Hangry may be a word you’ve not heard before, but if you’ve fasted you have probably been hangry on at least on occasion, even if you didn’t know the word for it! Hangry, a combination of hungry and angry is a behaviour that other people are perhaps more likely to notice than you are. If you become agitated, snappish or crotchety when you get hungry, that’s you being hangry. We can learn to control this with time and it does get easier as we get used to fasting – however there may be times that we let it get the better of us, for example when our hormones are adding to the effect. Learning to control the hanger (hmm, the word doesn’t work so well like that, does it?) is another step on our journey towards regaining control over food rather than food controlling us.

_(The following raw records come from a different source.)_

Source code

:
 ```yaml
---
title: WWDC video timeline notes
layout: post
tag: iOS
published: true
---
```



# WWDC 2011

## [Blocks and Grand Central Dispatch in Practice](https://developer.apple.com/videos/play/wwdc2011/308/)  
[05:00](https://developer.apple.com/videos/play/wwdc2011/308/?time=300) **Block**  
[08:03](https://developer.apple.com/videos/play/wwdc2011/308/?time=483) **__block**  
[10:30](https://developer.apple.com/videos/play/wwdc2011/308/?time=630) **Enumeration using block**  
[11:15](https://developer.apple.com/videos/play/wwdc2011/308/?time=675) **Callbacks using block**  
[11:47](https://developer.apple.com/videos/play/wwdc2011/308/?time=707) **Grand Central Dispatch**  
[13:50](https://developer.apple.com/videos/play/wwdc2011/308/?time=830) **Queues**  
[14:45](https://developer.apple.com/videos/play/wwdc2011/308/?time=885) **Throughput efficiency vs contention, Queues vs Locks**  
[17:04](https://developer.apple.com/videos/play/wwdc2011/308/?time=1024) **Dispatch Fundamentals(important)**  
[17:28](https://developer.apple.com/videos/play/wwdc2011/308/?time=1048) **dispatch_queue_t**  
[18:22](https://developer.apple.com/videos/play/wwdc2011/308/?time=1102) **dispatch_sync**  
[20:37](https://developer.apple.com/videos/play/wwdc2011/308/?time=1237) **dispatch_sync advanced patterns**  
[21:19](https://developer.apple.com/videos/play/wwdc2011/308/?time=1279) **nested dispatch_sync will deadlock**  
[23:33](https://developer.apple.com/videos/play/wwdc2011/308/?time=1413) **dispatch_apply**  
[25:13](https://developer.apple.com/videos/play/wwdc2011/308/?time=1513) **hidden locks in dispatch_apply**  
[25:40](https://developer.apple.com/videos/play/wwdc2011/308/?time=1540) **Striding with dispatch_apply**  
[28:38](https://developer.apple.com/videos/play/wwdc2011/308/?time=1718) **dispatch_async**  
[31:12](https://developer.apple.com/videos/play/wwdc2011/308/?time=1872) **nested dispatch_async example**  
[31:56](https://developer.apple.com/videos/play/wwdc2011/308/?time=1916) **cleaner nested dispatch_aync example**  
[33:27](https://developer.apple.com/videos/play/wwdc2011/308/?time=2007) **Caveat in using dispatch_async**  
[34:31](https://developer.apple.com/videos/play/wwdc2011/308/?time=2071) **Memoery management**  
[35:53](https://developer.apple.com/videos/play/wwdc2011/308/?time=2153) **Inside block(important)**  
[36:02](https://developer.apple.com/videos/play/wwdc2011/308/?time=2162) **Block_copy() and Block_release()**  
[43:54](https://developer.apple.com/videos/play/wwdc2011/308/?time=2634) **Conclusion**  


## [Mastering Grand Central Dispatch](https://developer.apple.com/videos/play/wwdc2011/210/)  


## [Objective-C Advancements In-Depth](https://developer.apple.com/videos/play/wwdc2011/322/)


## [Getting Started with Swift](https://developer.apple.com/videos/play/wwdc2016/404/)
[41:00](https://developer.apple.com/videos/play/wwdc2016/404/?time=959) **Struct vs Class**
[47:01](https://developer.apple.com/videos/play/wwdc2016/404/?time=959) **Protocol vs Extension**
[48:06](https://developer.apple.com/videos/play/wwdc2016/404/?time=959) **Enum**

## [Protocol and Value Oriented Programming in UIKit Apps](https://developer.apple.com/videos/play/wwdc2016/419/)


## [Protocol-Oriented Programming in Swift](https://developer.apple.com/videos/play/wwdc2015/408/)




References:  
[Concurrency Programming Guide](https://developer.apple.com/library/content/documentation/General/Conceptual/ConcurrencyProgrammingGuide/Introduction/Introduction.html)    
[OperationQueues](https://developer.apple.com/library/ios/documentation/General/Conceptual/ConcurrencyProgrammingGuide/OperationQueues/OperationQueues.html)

Find out more about the side effects of fasting
Eating can ‘wake the hunger monster’
Well, it does say ‘monster’ doesn’t it? So, I class this one as Ugly! The ‘hunger monster’ (or appetite) is something we become more aware of when we fast. A majority of fasters according to our surveys at the FastDay Forum find that as soon as they start to eat it only makes them more hungry – or, in effect, it wakes the hunger monster. For this reason a lot of fasters quickly find themselves moving on to having just one meal on a fast day as they find it easier to let the monster sleep all day and then satisfy him with a nice big meal in the evening. It can also be true of feed days – I for one find that if I am peckish in the morning and give in to having an earlier breakfast than usual, I will eat more that day than I otherwise would – it just seems to spark the appetite. I suppose the old adage, “give him an inch and he’ll take a mile” is true here – that little bit of food the hunger monster didn’t really need to eat just makes it want to eat more and more. So, listen to your body and ask yourself before you eat, “Am I really hungry?”. Have a glass of water and see if it goes away! You can improve your relationship with food by learning from this ugly truth.

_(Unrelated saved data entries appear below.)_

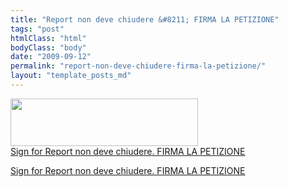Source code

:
 ```yaml
---
title: "Report non deve chiudere &#8211; FIRMA LA PETIZIONE"
tags: "post"
htmlClass: "html"
bodyClass: "body"
date: "2009-09-12"
permalink: "report-non-deve-chiudere-firma-la-petizione/"
layout: "template_posts_md"
---
```

<p><a href="http://www.firmiamo.it/reportnondevechiuderefirmalapetizione"><img loading="lazy" class="alignnone size-medium wp-image-390" title="reportnondevechiuderefirmalapetizione" src="http://www.maurizio.proietti.name/wp-content/uploads/2009/09/reportnondevechiuderefirmalapetizione-300x76.jpg" alt="" width="300" height="76" srcset="https://www.maurizio.proietti.name/wp-content/uploads/2009/09/reportnondevechiuderefirmalapetizione-300x76.jpg 300w, https://www.maurizio.proietti.name/wp-content/uploads/2009/09/reportnondevechiuderefirmalapetizione.jpg 471w" sizes="(max-width: 300px) 85vw, 300px" /></a><br />
<a href="http://www.firmiamo.it/reportnondevechiuderefirmalapetizione">Sign for Report non deve chiudere. FIRMA LA PETIZIONE</a></p>
<p><object type="application/x-shockwave-flash" 
data="http://www.firmiamo.it/flash/46860black.swf" width="468" height="60"
id="flaMovie"><param name="movie" value="http://www.firmiamo.it/flash/46860black.swf" /><param name="quality" value="medium" /><param name="bgcolor" value="#99CC33" /><param name="FlashVars"value="host=www.firmiamo.it&#038;url=reportnondevechiuderefirmalapetizione" /><p><a href="http://www.firmiamo.it/reportnondevechiuderefirmalapetizione">Sign for Report non deve chiudere. FIRMA LA PETIZIONE</a></p></object></p>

Find out about the basics of metabolism
Find out about hunger on non-fast days
Read about experiences with The Hunger Switch at the FastDay Forum
Other people’s attitudes
Now this is without a doubt the ugliest of the surprises you may find when you start fasting. I touched on it in Part 1: The Good when I mentioned what other people might say about a day on just 500 calories. Unfortunately, a lot of people don’t understand the ideas behind intermittent fasting. For so many years we’ve had the beliefs hammered into us that ‘breakfast is the most important meal of the day’ and that ‘skipping meals is unhealthy’, even that ‘you need to eat little and often’. Well it turns out that these are not as black and white as many people seem to think. You may find your friends and colleagues less than understanding when you tell them that you’re fasting. You may even feel the need to hide it from them for fear of their criticism, pessimism and poorly founded opinions. It’s only when they start to see just how healthy and happy you are from doing it that they may slowly start to change their minds. Don’t let their attitudes put you off, stay the course and you won’t regret it!
Find out how to deal with cynicism and pessimism about fasting
Find out more about the science of fasting
So there you have it: The Good, The Bad and The Ugly of intermittent fasting. Remember, the important thing is that The Good are here to stay while The Bad and The Ugly will for the most part go away.